### REQUIRED ACTION
Scan the listing for "hspace" and copy out each line that has it.

### MATERIAL TO PROCESS
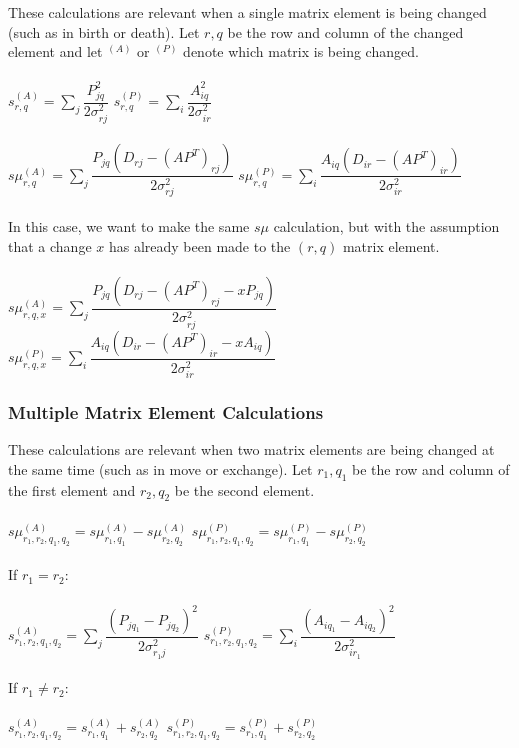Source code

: \documentclass[]{article}
\begin{document}
These calculations are relevant when a single matrix element is being changed (such as in birth or death). Let $r,q$ be the row and column of the changed element and let $^{(A)}$ or $^{(P)}$ denote which matrix is being changed.\\
\\
$s_{r,q}^{(A)} = \sum_j \dfrac{P_{jq}^2}{2\sigma_{rj}^2}$
\hspace{59.8mm}
$s_{r,q}^{(P)} = \sum_i \dfrac{A_{iq}^2}{2\sigma_{ir}^2}$\\
\\
$s\mu_{r,q}^{(A)} = \sum_j \dfrac{P_{jq}(D_{rj} - (AP^T)_{rj})}{2\sigma_{rj}^2}$
\hspace{33mm}
$s\mu_{r,q}^{(P)} = \sum_i \dfrac{A_{iq}(D_{ir} - (AP^T)_{ir})}{2\sigma_{ir}^2}$\\
\\
In this case, we want to make the same $s\mu$ calculation, but with the assumption that a change $x$ has already been made to the $(r,q)$ matrix element.\\
\\
$s\mu_{r,q,x}^{(A)} = \sum_j \dfrac{P_{jq}(D_{rj} - (AP^T)_{rj} - xP_{jq})}{2\sigma_{rj}^2}$
\hspace{20mm}
$s\mu_{r,q,x}^{(P)} = \sum_i \dfrac{A_{iq}(D_{ir} - (AP^T)_{ir} - xA_{iq})}{2\sigma_{ir}^2}$

\subsubsection{Multiple Matrix Element Calculations}

These calculations are relevant when two matrix elements are being changed at the same time (such as in move or exchange). Let $r_1,q_1$ be the row and column of the first element and $r_2,q_2$ be the second element.\\
\\
$s\mu_{r_1,r_2,q_1,q_2}^{(A)} = s\mu_{r_1,q_1}^{(A)} - s\mu_{r_2,q_2}^{(A)}$
\hspace{37mm}
$s\mu_{r_1,r_2,q_1,q_2}^{(P)} = s\mu_{r_1,q_1}^{(P)} - s\mu_{r_2,q_2}^{(P)}$\\
\\
If $r_1 = r_2$:\\
\\
$s_{r_1,r_2,q_1,q_2}^{(A)} = \sum_j \dfrac{(P_{jq_1} - P_{jq_2})^2}{2\sigma_{r_1j}^2}$
\hspace{36mm}
$s_{r_1,r_2,q_1,q_2}^{(P)} = \sum_i \dfrac{(A_{iq_1} - A_{iq_2})^2}{2\sigma_{ir_1}^2}$\\
\\
If $r_1 \neq r_2$:\\
\\
$s_{r_1,r_2,q_1,q_2}^{(A)} = s_{r_1,q_1}^{(A)} + s_{r_2,q_2}^{(A)}$
\hspace{43.5mm}
$s_{r_1,r_2,q_1,q_2}^{(P)} = s_{r_1,q_1}^{(P)} + s_{r_2,q_2}^{(P)}$
\end{document}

### EXERCISE SOLUTION
\hspace{59.8mm}
\hspace{33mm}
\hspace{20mm}
\hspace{37mm}
\hspace{36mm}
\hspace{43.5mm}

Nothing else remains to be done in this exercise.